Ramos Sucre: La alta noche en pleno mediodía

El espinazo de la Península de Araya no anochece nunca. La blancura de la sal que cubre su apariencia desnuda no desmaya mi cuando el tiempo lobreguece. Quien desde ella contempla la cercana costa de Cumaná se entiende con la mentira. Así debió mirarla, no en su desnudez hirsuta sino después  del ventanal de su casa de cautivo un ser que jamás conoció el sueño.

La historia de su sombra le negó ese sopor. Dice la anécdota que un presbítero de su estirpe prohibióle cualquier entendimiento con el afuera que no fuera la interioridad que concede la lectura de los antiguos y donde el tiempo no conoce otro amanecer que no fuera el del concepto, la idea o la sensación, que tanto aman los clásicos y sus dioses de papel.

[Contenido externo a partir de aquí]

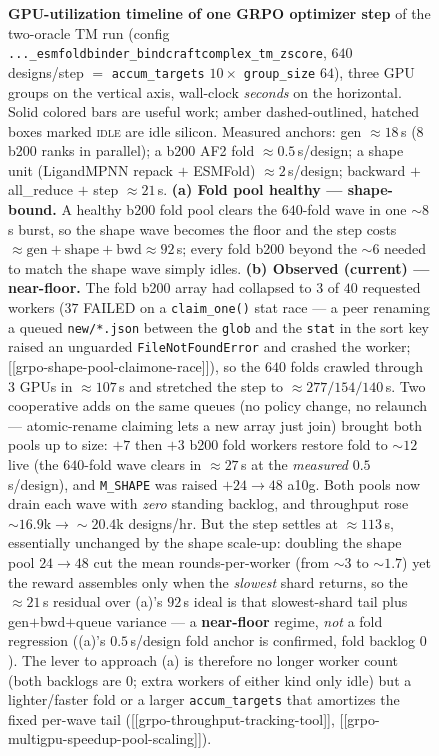 \documentclass[11pt]{article}
\newcommand{\ttk}[1]{\texttt{\small #1}}
\begin{document}
\begin{figure}[htbp]
\caption{\textbf{GPU-utilization timeline of one GRPO optimizer step} of the two-oracle TM run
(config \ttk{...\_esmfoldbinder\_bindcraftcomplex\_tm\_zscore}, $640$ designs/step $=$ \ttk{accum\_targets}
$10\times$ \ttk{group\_size} $64$), three GPU groups on the vertical axis, wall-clock \emph{seconds} on
the horizontal. Solid colored bars are useful work; \textcolor{bLine}{amber dashed-outlined, hatched}
boxes marked \textsc{idle} are idle silicon. Measured anchors: gen $\approx\!18$\,s ($8$ b200 ranks in
parallel); a b200 AF2 fold $\approx\!0.5$\,s/design; a shape unit (LigandMPNN repack $+$ ESMFold)
$\approx\!2$\,s/design; backward
$+$ all\_reduce $+$ step $\approx\!21$\,s. \textbf{(a) Fold pool healthy --- shape-bound.} A healthy
b200 fold pool clears the $640$-fold wave in one $\sim\!8$\,s burst, so the shape wave becomes the floor
and the step costs $\approx\text{gen}+\text{shape}+\text{bwd}\approx92$\,s; every fold b200 beyond the
$\sim\!6$ needed to match the shape wave simply idles. \textbf{(b) Observed (current) --- near-floor.}
The fold b200 array had collapsed to $3$ of $40$ requested workers ($37$ FAILED on a \ttk{claim\_one()}
stat race --- a peer renaming a queued \ttk{new/*.json} between the \ttk{glob} and the \ttk{stat} in the
sort key raised an unguarded \ttk{FileNotFoundError} and crashed the worker;
[[grpo-shape-pool-claimone-race]]), so the $640$ folds crawled through $3$ GPUs in $\approx\!107$\,s and
stretched the step to $\approx\!277/154/140$\,s. Two cooperative adds on the same queues (no policy
change, no relaunch --- atomic-rename claiming lets a new array just join) brought both pools up to size:
$+7$ then $+3$ b200 fold workers restore fold to $\sim\!12$ live (the $640$-fold wave clears in
$\approx\!27$\,s at the \emph{measured} $0.5$\,s/design), and \ttk{M\_SHAPE} was raised $+24\to48$ a10g.
Both pools now drain each wave with \emph{zero} standing backlog, and throughput rose
$\sim\!16.9$k$\to\!\sim\!20.4$k designs/hr. But the step settles at $\approx\!113$\,s, essentially
unchanged by the shape scale-up: doubling the shape pool $24\to48$ cut the mean rounds-per-worker
(from $\sim\!3$ to $\sim\!1.7$) yet the reward assembles only when the \emph{slowest} shard returns, so
the $\approx\!21$\,s residual over (a)'s $92$\,s ideal is that slowest-shard tail plus gen$+$bwd$+$queue
variance --- a \textbf{near-floor} regime, \emph{not} a fold regression ((a)'s $0.5$\,s/design fold anchor
is confirmed, fold backlog $0$). The lever to approach (a) is therefore no longer worker count (both
backlogs are $0$; extra workers of either kind only idle) but a lighter/faster fold or a larger
\ttk{accum\_targets} that amortizes the fixed per-wave tail
([[grpo-throughput-tracking-tool]], [[grpo-multigpu-speedup-pool-scaling]]).}
\label{fig:gpuutil}
\end{figure}
\end{document}
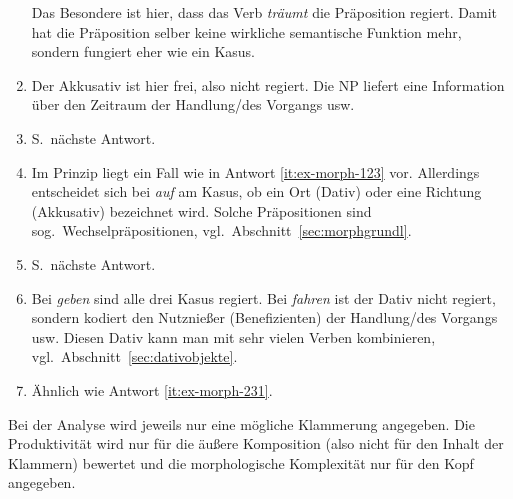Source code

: \begin{enumerate}
    Das Besondere ist hier, dass das Verb \textit{träumt} die Präposition regiert.
    Damit hat die Präposition selber keine wirkliche semantische Funktion mehr, sondern fungiert eher wie ein Kasus.
  \item \label{it:ex-morph-231} Der Akkusativ ist hier frei, also nicht regiert.
    Die NP liefert eine Information über den Zeitraum der Handlung/des Vorgangs usw.
  \item S.\ nächste Antwort.
  \item Im Prinzip liegt ein Fall wie in Antwort \ref{it:ex-morph-123} vor.
    Allerdings entscheidet sich bei \textit{auf} am Kasus, ob ein Ort (Dativ) oder eine Richtung (Akkusativ) bezeichnet wird.
    Solche Präpositionen sind sog.\ Wechselpräpositionen, vgl.\ Abschnitt~\ref{sec:morphgrundl}.
  \item S.\ nächste Antwort.
  \item Bei \textit{geben} sind alle drei Kasus regiert.
    Bei \textit{fahren} ist der Dativ nicht regiert, sondern kodiert den Nutznießer (Benefizienten) der Handlung/des Vorgangs usw.
    Diesen Dativ kann man mit sehr vielen Verben kombinieren, vgl.\ Abschnitt~\ref{sec:dativobjekte}.
  \item Ähnlich wie Antwort \ref{it:ex-morph-231}. 
\end{enumerate}



Bei der Analyse wird jeweils nur eine mögliche Klammerung angegeben.
Die Produktivität wird nur für die äußere Komposition (also nicht für den Inhalt der Klammern) bewertet und die morphologische Komplexität nur für den Kopf angegeben.

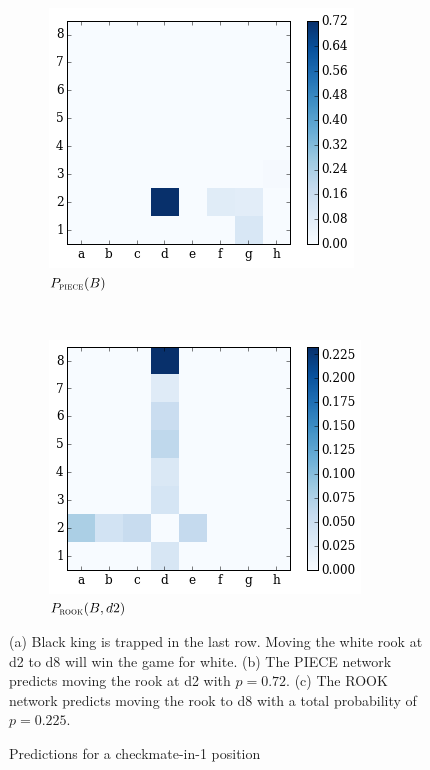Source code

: \begin{figure}[H]
 \hspace*{-0.5in}  
    \begin{subfigure}[t]{0.5\textwidth}
        \centering
        \includegraphics[width=\textwidth]{img/best_moves/output_21_2.png}
        \caption{$P_{\textsc{piece}}(B)$}
    \end{subfigure}
    ~
    \begin{subfigure}[t]{0.5\textwidth}
        \centering
        \includegraphics[width=\textwidth]{img/best_moves/output_21_6.png}
        \caption{$P_{\textsc{rook}}(B, d2)$}
    \end{subfigure}%
    \caption{Predictions for a checkmate-in-1 position}
\small
\justifying
(a) Black king is trapped in the last row. Moving the white rook 
at d2 to d8 will win the game for white. (b) The \textsc{PIECE} network 
predicts moving the rook at d2 with $p=0.72$. (c) The \textsc{ROOK} network 
predicts moving the rook to d8 with a total probability of $p=0.225$.

\label{figure:checkmating}
\end{figure}


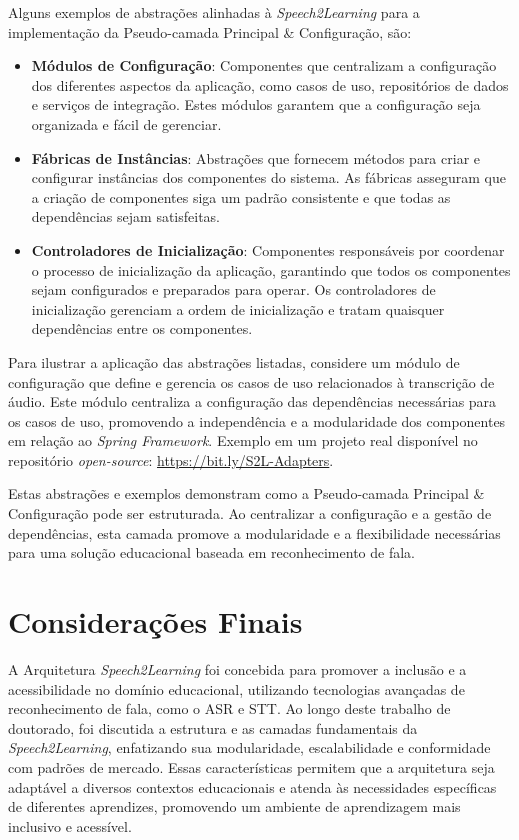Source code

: Alguns exemplos de abstrações alinhadas à \textit{Speech2Learning} para a implementação da Pseudo-camada Principal \& Configuração, são:

\begin{itemize}
    \item \textbf{Módulos de Configuração}: Componentes que centralizam a configuração dos diferentes aspectos da aplicação, como casos de uso, repositórios de dados e serviços de integração. Estes módulos garantem que a configuração seja organizada e fácil de gerenciar.

    \item \textbf{Fábricas de Instâncias}: Abstrações que fornecem métodos para criar e configurar instâncias dos componentes do sistema. As fábricas asseguram que a criação de componentes siga um padrão consistente e que todas as dependências sejam satisfeitas.

    \item \textbf{Controladores de Inicialização}: Componentes responsáveis por coordenar o processo de inicialização da aplicação, garantindo que todos os componentes sejam configurados e preparados para operar. Os controladores de inicialização gerenciam a ordem de inicialização e tratam quaisquer dependências entre os componentes.
\end{itemize}

Para ilustrar a aplicação das abstrações listadas, considere um módulo de configuração que define e gerencia os casos de uso relacionados à transcrição de áudio. Este módulo centraliza a configuração das dependências necessárias para os casos de uso, promovendo a independência e a modularidade dos componentes em relação ao \textit{Spring Framework}. Exemplo em um projeto real disponível no repositório \textit{open-source}: \url{https://bit.ly/S2L-Adapters}.

Estas abstrações e exemplos demonstram como a Pseudo-camada Principal \& Configuração pode ser estruturada. Ao centralizar a configuração e a gestão de dependências, esta camada promove a modularidade e a flexibilidade necessárias para uma solução educacional baseada em reconhecimento de fala.

\section{Considerações Finais}

A Arquitetura \textit{Speech2Learning} foi concebida para promover a inclusão e a acessibilidade no domínio educacional, utilizando tecnologias avançadas de reconhecimento de fala, como o ASR e STT. Ao longo deste trabalho de doutorado, foi discutida a estrutura e as camadas fundamentais da \textit{Speech2Learning}, enfatizando sua modularidade, escalabilidade e conformidade com padrões de mercado. Essas características permitem que a arquitetura seja adaptável a diversos contextos educacionais e atenda às necessidades específicas de diferentes aprendizes, promovendo um ambiente de aprendizagem mais inclusivo e acessível.

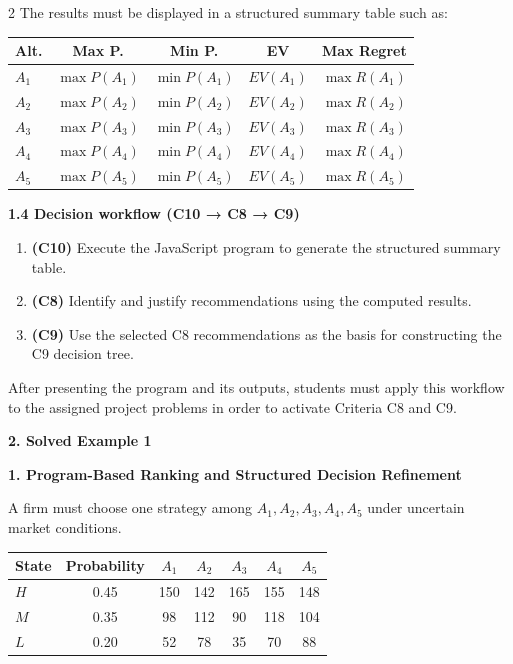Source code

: \documentclass[12pt]{article}
\newcommand{\SubsectionBox}[1]{%
	\noindent\colorbox{gray!30}{%
		\parbox{\linewidth}{\textbf{#1}}%
	}\par\vspace{0.35cm}%
}
\begin{document}
\begin{multicols}{2}
		The results must be displayed in a structured summary table such as:
		\begin{center}
			\begin{tabular}{l c c c c}
				\hline
				Alt. & Max P. & Min P. & EV & Max Regret \\
				\hline
				$A_1$ & $\max P(A_1)$ & $\min P(A_1)$ & $EV(A_1)$ & $\max R(A_1)$ \\
				$A_2$ & $\max P(A_2)$ & $\min P(A_2)$ & $EV(A_2)$ & $\max R(A_2)$ \\
				$A_3$ & $\max P(A_3)$ & $\min P(A_3)$ & $EV(A_3)$ & $\max R(A_3)$ \\
				$A_4$ & $\max P(A_4)$ & $\min P(A_4)$ & $EV(A_4)$ & $\max R(A_4)$ \\
				$A_5$ & $\max P(A_5)$ & $\min P(A_5)$ & $EV(A_5)$ & $\max R(A_5)$ \\
				\hline
			\end{tabular}
		\end{center}
		
		\vspace{0.25cm}
		\textbf{1.4 Decision workflow (C10 → C8 → C9)}\par
		
		\begin{enumerate}
			\item \textbf{(C10)} Execute the JavaScript program to generate the structured summary table.
			\item \textbf{(C8)} Identify and justify recommendations using the computed results.
			\item \textbf{(C9)} Use the selected C8 recommendations as the basis for constructing the C9 decision tree.
		\end{enumerate}
		
		After presenting the program and its outputs, students must apply this workflow to the assigned project problems in order to activate Criteria C8 and C9.
		
		\vspace{0.25cm}
		\SubsectionBox{2. Solved Example 1}
		
		\textbf{1. Program-Based Ranking and Structured Decision Refinement}\par
		A firm must choose one strategy among $A_1,A_2,A_3,A_4,A_5$ under uncertain market conditions.

		\begin{center}
			\begin{tabular}{l  c c c c c c}
				\hline
				State & Probability & $A_1$ & $A_2$ & $A_3$ & $A_4$ & $A_5$ \\
				\hline
				$H$ & 0.45 & 150 & 142 & 165 & 155 & 148 \\
				$M$ & 0.35 & 98 & 112 & 90 & 118 & 104 \\
				$L$ & 0.20 & 52 & 78 & 35 & 70 & 88 \\
				\hline
			\end{tabular}
		\end{center}
		

\end{multicols}
\end{document}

Basta con mirar los ojos de José Antonio Ramos Sucre en la única imagen que de él se tiene para entender aquel verso suyo de Torre de Timón: “Yo quisiera estar entre vacías tinieblas”. Por eso, atribuirle soledad de tenebra a la Península pálida no es mero antojo. Así debió columbrarla aquella pupila de búho que hoy lo eterniza.  La oscuridad fue su verdadero domicilio detrás de los párpados.

La vida, su vida de recluso (del día y de la lectura) educaron sus dones de biógrafo de poeta de tono satánico de que habla Francisco Pérez Perdomo -su próximo en esas frecuentaciones a los arcanos-cuando loa sus textos, harto tiempo castigados bajo el anatema de “raro”, al momento de intentar incluirlo entre los bardos de la poesía de su tiempo y hasta de mucho más tarde acrecentando así el aislamiento  que lo sumiera en la oscuridad del mediodía nocturno y moviera a decirse así miso que su obra sería reconocida después, alguna vez.

La prosa fue su lenguaje de elección y la culpa de haber sido excluido entre los versificadores del parnaso y del modernismo lírico. ¿Qué hallaron los fabros de entonces en las páginas de sus escasas creaciones, las de Torre de Timón, Cielo de esmalte, Las formas del fuego?

Es fama que hubo de esperar a que Augusto León, poeta y lector perspicaz, consiguiera su entrada entre nuestros escasos orfebres del simbolismo poético en cuya medra prosperaban  los hacedores del género en el país de Baudelaire y sus Pequeños poemas en prosa.

El viandante lector que diera a merodear por  el viejo camposanto cumanés se toparía con la huesa del insomne que decimos. Desde su suicidio ginebrino, durante esa otra tiniebla del gomecismo, aguarda mejor lugar para sus ojos enterrados, a los que el enigma de la otredad lograra al fin conciliar el sueño de la gloria de su hoy celebrado nombramiento.

Ahora duerme entre sus deidades góticas, los habitantes del castillo y el antro, el consultor de grimorios, el íntimo del delirio, la dama de embrujo celeste y diabólico y donde los hijos de la tierra, “los nómades, reducidos a la indigencia, habían fijado su tienda de campaña en medio de un llano roído por el fuego”.